High pathogen loads were observed in this sanitary control program. We documented for the first time vertical transmission of some viruses, as well as significant differences between two honey bee races in being affected by Deformed Wing Virus. Nevertheless, we could not demonstrate a correlation between the presence of viruses and queen breeding efficacies.

Keywords

Honey beeEggsVirusesNegative-strand detectionVertical transmission

Background

In view of the spread of varroasis – a mite infestation of the honey bee – over Europe and the problems which this disease has brought about in the beekeeping sector, the Member States of the European Union have been encouraged to set up national programmes aimed at improving the general conditions for the production and marketing of apicultural products.
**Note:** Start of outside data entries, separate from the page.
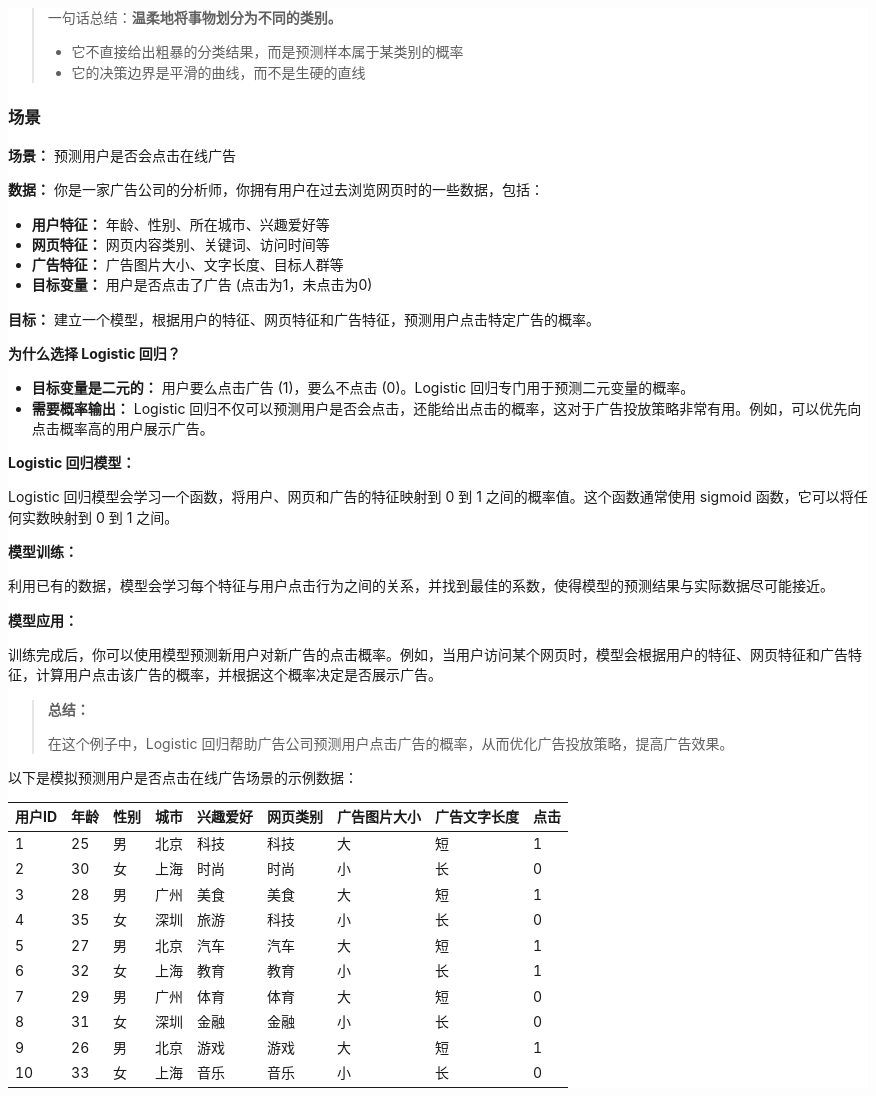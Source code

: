 > 一句话总结：**温柔地将事物划分为不同的类别。** 
>
> * 它不直接给出粗暴的分类结果，而是预测样本属于某类别的概率
> * 它的决策边界是平滑的曲线，而不是生硬的直线

### 场景

**场景：** 预测用户是否会点击在线广告

**数据：** 你是一家广告公司的分析师，你拥有用户在过去浏览网页时的一些数据，包括：

* **用户特征：** 年龄、性别、所在城市、兴趣爱好等
* **网页特征：** 网页内容类别、关键词、访问时间等
* **广告特征：** 广告图片大小、文字长度、目标人群等
* **目标变量：** 用户是否点击了广告 (点击为1，未点击为0)

**目标：**  建立一个模型，根据用户的特征、网页特征和广告特征，预测用户点击特定广告的概率。

**为什么选择 Logistic 回归？**

* **目标变量是二元的：** 用户要么点击广告 (1)，要么不点击 (0)。Logistic 回归专门用于预测二元变量的概率。
* **需要概率输出：**  Logistic 回归不仅可以预测用户是否会点击，还能给出点击的概率，这对于广告投放策略非常有用。例如，可以优先向点击概率高的用户展示广告。

**Logistic 回归模型：**

Logistic 回归模型会学习一个函数，将用户、网页和广告的特征映射到 0 到 1 之间的概率值。这个函数通常使用 sigmoid 函数，它可以将任何实数映射到 0 到 1 之间。

**模型训练：**

利用已有的数据，模型会学习每个特征与用户点击行为之间的关系，并找到最佳的系数，使得模型的预测结果与实际数据尽可能接近。

**模型应用：**

训练完成后，你可以使用模型预测新用户对新广告的点击概率。例如，当用户访问某个网页时，模型会根据用户的特征、网页特征和广告特征，计算用户点击该广告的概率，并根据这个概率决定是否展示广告。

> **总结：**
>
> 在这个例子中，Logistic 回归帮助广告公司预测用户点击广告的概率，从而优化广告投放策略，提高广告效果。 

以下是模拟预测用户是否点击在线广告场景的示例数据：

| 用户ID | 年龄 | 性别 | 城市 | 兴趣爱好 | 网页类别 | 广告图片大小 | 广告文字长度 | 点击 |
| ------ | ---- | ---- | ---- | -------- | -------- | ------------ | ------------ | ---- |
| 1      | 25   | 男   | 北京 | 科技     | 科技     | 大           | 短           | 1    |
| 2      | 30   | 女   | 上海 | 时尚     | 时尚     | 小           | 长           | 0    |
| 3      | 28   | 男   | 广州 | 美食     | 美食     | 大           | 短           | 1    |
| 4      | 35   | 女   | 深圳 | 旅游     | 科技     | 小           | 长           | 0    |
| 5      | 27   | 男   | 北京 | 汽车     | 汽车     | 大           | 短           | 1    |
| 6      | 32   | 女   | 上海 | 教育     | 教育     | 小           | 长           | 1    |
| 7      | 29   | 男   | 广州 | 体育     | 体育     | 大           | 短           | 0    |
| 8      | 31   | 女   | 深圳 | 金融     | 金融     | 小           | 长           | 0    |
| 9      | 26   | 男   | 北京 | 游戏     | 游戏     | 大           | 短           | 1    |
| 10     | 33   | 女   | 上海 | 音乐     | 音乐     | 小           | 长           | 0    |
In Belgium, such apicultural programmes now exist for many years and particularly in the Flemish region, a lot of effort has been put in the restocking of hives. Within this programme, a limited number of recognized breeders are provided with the possibility to travel to a land mating yard in Belgium (Kreverhille) and island mating yards in Germany (Spiekeroog, Norderney) and the Netherlands (Ameland, Marken) with selected virgin queens. When these fertilized queens perform well they become the new breeding queens two years later, and are distributed on a large scale among the other beekeepers. Overall, this programme enjoyed a high participation rate amongst the beekeepers, but failed to a certain extent in terms of the efficacy of the queen breeding programme. This is evident from the fact that in the past four years, between 5,948 and 6,195 larvae were grafted, but only 61.4-70.8% could be raised to newborn queens and from these only 75.0-79.9% became egg-laying. Thus overall, the success ratio of the queen breeding programme has been only 49.1-53.1%, a fairly low number [1].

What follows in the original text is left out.